Wie tönt das Singen immer leiser,
wie einer Nachtigall, da es schon tagt,
weiß nicht mehr, ob es mir gegolten,
ob sich umsonst das Herz zernagt.

 

Jun 22 21

Denkstein, Flamme, Lied

Es war der Denkstein an der Grabesstätte,
und die ihm eingraviert, Emblem und Namen,
es waren Trauersang und Grabbeigaben,
wie Schwert und Spange, Reif und Muschelkette,
noch blieben Lichter, die von ferne scheinen,
und blaue Veilchen, die statt unser weinen.
Es kann das Bild, Reliquien der Ahnen,
das Herz erheben zu den Sternenbahnen.

Den Sinn gab uns die Flamme, steinumhegte,
des Hauses Mitte, Wärme heller Nächte,
und die sie barg, Hand, sehende, gerechte,
die unsren Kummer mit der Asche fegte,
und was die Mutter schloß in schöne Schreine,
des Erben Zier, geschliffne Edelsteine.
Doch will Nomadengeist den Herd verheeren,
die harte Hand, des Vaters, wird ihm wehren.
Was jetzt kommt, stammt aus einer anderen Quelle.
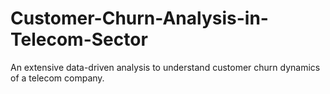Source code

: # Customer-Churn-Analysis-in-Telecom-Sector
An extensive data-driven analysis to understand customer churn dynamics of a telecom company.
Ums Haus erblühte, was der Edle säte,
ins dunkle Wasser sanken weiße Rosen,
er brach die wilden Ranken, band die losen
von Reben, daß der Traube Lust sich blähte,
und wie vom herben Kräuterduft benommen,
ist ihm ein Schwanenlied ins Schilf geschwommen.
Das Lied, es breitet wie ein Tau den Schimmer,
das Lied, es glänzt ins Dunkel uns noch immer.

 

Jun 21 21

Die Sonnendolche ritzen

Die Sonnendolche ritzen,
es schaben Lichtes Krallen,
kein Wort trägt Blütenspitzen,
nur trüben Schleim der Quallen.

Der Glanz von Namen, Blättern
zerklirrt im dürren Laube,
vom stillen Gras der Lettern
blieb Windes Pfiff im Staube.

Was in den Schilfen bebte,
des Wassers dunkle Sage,
kein Hauch, der dich belebte
im hohlen Spreu der Tage.

Noch fluten Ozeane
von Monden fremder Sänge,
noch mildert Schaum dem Schwane
die bangen Übergänge.

 

Jun 20 21

Auf blauen Wassers Seide

Auf blauen Wassers Seide,
blauer Lüfte Wellen,
volle Knospen, weiße,
weich verblätterndes Geschmeide,
Rosen, die aus dunkler Ahnen Furchen quellen,
kühle Tropfen, heiße.

Irisierende Kristalle,
kühlen Odems Epigramme,
schreiben Rätselschimmer auf die Erde,
Flocken, zagend lang im Falle,
löschen aus die zarte Flamme,
später Rosen Schmerzgebärde.

Auf dünnen Pergamenten,
hohen Leidens Opferfluren,
blühen aus den trocknen Ritzen,
sprießen aus den Staub- und Grab-Pigmenten
Farn und Gräser zierlich auf zu Sinnfiguren,
verschränken sich zur Aura dunkler Bilder weiße Blütenspitzen.

 

Jun 19 21

Der Abschiedsgruß

Die ihren Abschiedsgruß gewinkt,
die Hand gleicht einer trägen Knospe,
die duftlos unter Gräser sinkt.

Die Seele, der dein Winken galt,
ward einer Lerche Melodie,
die tief im blauen Grund verhallt.

Der Kuß, der Hauch, der dich geweckt,
wie Regen trocknen Schiefer tränkt,
hat zarte Adern aufgedeckt.

Was kühlen Schimmer brachte, schwand,
die Wolke, Spiel des blinden Winds,
die Sonne sticht, das Herz wird Sand.